§ The task: Copy exactly the lines of the data below that run from the line holding "[![Git][Git]][git-site]" through the line holding "- Receive recommendations", both ends included.

§ Data excerpts:
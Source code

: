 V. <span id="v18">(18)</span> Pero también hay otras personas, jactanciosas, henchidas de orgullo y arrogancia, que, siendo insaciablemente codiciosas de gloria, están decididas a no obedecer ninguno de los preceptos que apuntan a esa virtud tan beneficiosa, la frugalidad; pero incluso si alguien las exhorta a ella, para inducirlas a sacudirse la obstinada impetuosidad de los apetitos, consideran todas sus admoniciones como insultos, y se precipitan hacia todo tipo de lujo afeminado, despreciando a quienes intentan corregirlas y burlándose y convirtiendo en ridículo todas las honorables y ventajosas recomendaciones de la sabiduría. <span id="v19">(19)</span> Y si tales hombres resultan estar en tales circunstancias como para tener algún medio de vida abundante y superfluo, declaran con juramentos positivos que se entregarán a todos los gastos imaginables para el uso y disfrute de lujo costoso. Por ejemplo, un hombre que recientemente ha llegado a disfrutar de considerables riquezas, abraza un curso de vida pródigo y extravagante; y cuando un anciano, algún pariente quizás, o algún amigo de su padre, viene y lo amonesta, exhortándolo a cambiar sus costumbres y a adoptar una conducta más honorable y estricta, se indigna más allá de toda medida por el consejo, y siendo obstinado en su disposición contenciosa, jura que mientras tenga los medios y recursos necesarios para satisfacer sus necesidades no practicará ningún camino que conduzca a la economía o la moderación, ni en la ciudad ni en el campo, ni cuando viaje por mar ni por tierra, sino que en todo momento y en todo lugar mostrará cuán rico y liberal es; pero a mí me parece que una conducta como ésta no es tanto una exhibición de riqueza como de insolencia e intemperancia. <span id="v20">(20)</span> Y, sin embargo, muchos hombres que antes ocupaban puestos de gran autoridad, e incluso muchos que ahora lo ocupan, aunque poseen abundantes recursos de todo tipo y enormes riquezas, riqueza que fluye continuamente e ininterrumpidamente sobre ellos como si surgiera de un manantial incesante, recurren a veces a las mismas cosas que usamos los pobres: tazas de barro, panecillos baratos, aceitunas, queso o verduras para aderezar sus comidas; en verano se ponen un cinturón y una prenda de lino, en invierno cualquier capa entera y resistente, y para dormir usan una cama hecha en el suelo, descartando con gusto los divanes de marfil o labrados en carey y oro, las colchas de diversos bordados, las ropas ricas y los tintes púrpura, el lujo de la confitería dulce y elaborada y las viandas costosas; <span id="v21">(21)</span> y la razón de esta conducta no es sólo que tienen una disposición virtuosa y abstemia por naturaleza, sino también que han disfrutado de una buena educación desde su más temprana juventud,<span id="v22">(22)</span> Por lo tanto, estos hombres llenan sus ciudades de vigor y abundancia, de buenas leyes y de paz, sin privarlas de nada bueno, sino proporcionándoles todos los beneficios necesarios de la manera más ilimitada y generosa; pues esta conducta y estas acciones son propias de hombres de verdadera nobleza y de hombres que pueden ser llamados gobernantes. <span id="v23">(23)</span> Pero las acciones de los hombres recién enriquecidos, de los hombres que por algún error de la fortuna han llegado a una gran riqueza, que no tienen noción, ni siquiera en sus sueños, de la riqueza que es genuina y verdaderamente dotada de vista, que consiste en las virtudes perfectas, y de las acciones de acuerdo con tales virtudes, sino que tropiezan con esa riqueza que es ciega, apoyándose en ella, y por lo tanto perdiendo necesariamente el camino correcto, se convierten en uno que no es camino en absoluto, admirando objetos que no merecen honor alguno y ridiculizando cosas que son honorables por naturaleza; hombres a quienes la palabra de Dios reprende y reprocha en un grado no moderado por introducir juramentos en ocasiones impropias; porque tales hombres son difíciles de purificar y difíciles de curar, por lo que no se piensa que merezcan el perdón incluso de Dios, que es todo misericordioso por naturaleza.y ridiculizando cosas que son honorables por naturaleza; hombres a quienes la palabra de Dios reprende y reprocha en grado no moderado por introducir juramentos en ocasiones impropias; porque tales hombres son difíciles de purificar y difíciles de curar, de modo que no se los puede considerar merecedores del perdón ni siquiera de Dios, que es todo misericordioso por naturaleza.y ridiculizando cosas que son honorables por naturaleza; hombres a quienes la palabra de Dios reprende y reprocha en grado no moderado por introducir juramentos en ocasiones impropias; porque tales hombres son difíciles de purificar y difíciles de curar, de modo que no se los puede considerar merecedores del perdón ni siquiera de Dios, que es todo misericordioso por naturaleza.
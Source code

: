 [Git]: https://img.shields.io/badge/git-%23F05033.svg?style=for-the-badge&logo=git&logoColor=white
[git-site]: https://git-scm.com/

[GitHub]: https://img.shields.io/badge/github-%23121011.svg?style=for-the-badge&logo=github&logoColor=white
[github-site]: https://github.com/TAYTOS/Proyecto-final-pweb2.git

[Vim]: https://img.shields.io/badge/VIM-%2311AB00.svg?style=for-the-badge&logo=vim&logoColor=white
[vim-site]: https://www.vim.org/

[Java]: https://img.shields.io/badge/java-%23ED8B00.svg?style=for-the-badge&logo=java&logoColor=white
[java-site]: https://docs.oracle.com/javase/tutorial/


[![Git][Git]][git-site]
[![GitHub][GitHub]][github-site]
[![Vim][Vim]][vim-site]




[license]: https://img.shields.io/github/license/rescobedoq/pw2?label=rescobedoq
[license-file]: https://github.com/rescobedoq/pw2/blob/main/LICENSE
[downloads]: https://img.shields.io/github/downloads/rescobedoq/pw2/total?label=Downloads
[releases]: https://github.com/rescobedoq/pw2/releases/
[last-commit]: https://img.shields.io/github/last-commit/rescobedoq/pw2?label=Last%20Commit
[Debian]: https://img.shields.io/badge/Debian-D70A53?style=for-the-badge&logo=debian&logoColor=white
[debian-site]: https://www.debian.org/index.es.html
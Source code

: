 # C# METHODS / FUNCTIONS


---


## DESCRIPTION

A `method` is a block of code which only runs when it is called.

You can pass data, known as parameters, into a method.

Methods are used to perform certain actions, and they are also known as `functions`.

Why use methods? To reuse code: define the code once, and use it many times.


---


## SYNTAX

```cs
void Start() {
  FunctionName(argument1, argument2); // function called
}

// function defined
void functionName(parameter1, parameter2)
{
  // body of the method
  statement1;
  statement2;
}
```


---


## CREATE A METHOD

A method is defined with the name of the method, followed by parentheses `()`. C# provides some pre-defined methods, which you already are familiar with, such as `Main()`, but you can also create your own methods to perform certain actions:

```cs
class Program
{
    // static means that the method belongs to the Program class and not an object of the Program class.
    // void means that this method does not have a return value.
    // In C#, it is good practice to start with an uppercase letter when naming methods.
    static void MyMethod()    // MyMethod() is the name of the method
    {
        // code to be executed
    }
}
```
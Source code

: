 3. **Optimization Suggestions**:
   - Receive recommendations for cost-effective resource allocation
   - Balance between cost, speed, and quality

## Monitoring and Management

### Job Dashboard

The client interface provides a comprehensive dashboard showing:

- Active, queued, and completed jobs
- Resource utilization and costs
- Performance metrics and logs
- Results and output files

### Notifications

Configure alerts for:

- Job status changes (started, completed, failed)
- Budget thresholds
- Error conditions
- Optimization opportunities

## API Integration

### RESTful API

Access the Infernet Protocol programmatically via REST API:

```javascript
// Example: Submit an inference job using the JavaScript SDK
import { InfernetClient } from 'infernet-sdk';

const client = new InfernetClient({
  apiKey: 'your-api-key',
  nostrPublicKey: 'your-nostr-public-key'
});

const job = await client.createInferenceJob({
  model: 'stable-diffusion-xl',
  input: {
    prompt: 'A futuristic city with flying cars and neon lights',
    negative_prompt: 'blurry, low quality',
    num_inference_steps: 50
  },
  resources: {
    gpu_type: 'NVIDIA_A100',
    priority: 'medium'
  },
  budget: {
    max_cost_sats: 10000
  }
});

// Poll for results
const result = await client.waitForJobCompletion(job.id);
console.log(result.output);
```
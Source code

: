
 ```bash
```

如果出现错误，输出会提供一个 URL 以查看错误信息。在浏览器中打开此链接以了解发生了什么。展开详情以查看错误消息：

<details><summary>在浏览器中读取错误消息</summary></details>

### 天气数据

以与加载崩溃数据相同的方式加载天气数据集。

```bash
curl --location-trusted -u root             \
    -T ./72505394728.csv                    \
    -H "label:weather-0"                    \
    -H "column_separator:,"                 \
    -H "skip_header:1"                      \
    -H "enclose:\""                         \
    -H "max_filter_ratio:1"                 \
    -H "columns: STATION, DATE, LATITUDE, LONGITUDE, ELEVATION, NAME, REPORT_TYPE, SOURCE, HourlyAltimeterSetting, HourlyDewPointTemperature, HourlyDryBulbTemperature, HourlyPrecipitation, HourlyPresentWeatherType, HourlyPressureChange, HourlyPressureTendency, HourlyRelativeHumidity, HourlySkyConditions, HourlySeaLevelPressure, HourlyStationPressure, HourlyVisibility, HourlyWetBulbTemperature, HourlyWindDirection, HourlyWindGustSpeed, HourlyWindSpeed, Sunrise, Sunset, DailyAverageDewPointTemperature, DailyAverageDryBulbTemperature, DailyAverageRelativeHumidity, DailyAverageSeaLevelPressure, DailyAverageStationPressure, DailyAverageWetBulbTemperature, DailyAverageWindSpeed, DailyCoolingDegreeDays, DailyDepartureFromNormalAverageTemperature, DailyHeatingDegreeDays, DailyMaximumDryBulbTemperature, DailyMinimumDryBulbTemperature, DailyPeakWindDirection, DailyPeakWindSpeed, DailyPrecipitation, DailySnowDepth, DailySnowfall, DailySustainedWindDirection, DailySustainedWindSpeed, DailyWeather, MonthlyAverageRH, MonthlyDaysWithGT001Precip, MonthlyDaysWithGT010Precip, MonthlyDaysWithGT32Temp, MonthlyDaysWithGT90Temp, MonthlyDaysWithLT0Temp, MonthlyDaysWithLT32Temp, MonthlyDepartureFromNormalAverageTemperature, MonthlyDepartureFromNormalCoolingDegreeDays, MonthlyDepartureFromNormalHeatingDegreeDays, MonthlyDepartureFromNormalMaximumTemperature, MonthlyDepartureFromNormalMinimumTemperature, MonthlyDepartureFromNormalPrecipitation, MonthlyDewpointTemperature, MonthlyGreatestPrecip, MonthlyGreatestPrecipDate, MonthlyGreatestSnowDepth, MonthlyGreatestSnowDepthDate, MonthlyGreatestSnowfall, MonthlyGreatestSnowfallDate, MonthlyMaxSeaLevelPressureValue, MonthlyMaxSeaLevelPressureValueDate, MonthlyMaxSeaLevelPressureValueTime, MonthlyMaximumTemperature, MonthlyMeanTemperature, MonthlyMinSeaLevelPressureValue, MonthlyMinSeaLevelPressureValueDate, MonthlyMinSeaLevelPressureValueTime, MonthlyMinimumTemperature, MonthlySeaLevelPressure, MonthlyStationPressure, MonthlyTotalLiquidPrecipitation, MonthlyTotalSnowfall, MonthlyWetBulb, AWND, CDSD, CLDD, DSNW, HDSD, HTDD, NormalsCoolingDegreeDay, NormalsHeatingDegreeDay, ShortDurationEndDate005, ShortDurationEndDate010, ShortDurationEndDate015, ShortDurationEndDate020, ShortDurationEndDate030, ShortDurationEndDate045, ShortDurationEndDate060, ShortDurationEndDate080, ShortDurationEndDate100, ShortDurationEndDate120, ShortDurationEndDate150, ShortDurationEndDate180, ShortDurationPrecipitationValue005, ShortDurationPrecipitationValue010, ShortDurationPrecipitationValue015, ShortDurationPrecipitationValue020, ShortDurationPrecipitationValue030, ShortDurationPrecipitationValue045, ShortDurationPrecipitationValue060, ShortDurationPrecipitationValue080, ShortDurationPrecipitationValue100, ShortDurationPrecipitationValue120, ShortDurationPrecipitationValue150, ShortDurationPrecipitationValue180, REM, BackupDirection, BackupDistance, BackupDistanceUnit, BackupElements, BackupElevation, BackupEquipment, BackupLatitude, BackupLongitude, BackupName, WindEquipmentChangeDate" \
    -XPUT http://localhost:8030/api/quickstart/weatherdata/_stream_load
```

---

§ Expected answer:
[![Git][Git]][git-site]
[![GitHub][GitHub]][github-site]
[![Vim][Vim]][vim-site]




[license]: https://img.shields.io/github/license/rescobedoq/pw2?label=rescobedoq
[license-file]: https://github.com/rescobedoq/pw2/blob/main/LICENSE
[downloads]: https://img.shields.io/github/downloads/rescobedoq/pw2/total?label=Downloads
[releases]: https://github.com/rescobedoq/pw2/releases/
[last-commit]: https://img.shields.io/github/last-commit/rescobedoq/pw2?label=Last%20Commit
[Debian]: https://img.shields.io/badge/Debian-D70A53?style=for-the-badge&logo=debian&logoColor=white
[debian-site]: https://www.debian.org/index.es.html
Source code

: # C# METHODS / FUNCTIONS


---


## DESCRIPTION

A `method` is a block of code which only runs when it is called.

You can pass data, known as parameters, into a method.

Methods are used to perform certain actions, and they are also known as `functions`.

Why use methods? To reuse code: define the code once, and use it many times.


---


## SYNTAX

```cs
void Start() {
  FunctionName(argument1, argument2); // function called
}

// function defined
void functionName(parameter1, parameter2)
{
  // body of the method
  statement1;
  statement2;
}
```


---


## CREATE A METHOD

A method is defined with the name of the method, followed by parentheses `()`. C# provides some pre-defined methods, which you already are familiar with, such as `Main()`, but you can also create your own methods to perform certain actions:

```cs
class Program
{
    // static means that the method belongs to the Program class and not an object of the Program class.
    // void means that this method does not have a return value.
    // In C#, it is good practice to start with an uppercase letter when naming methods.
    static void MyMethod()    // MyMethod() is the name of the method
    {
        // code to be executed
    }
}
```
Source code

: 3. **Optimization Suggestions**:
   - Receive recommendations for cost-effective resource allocation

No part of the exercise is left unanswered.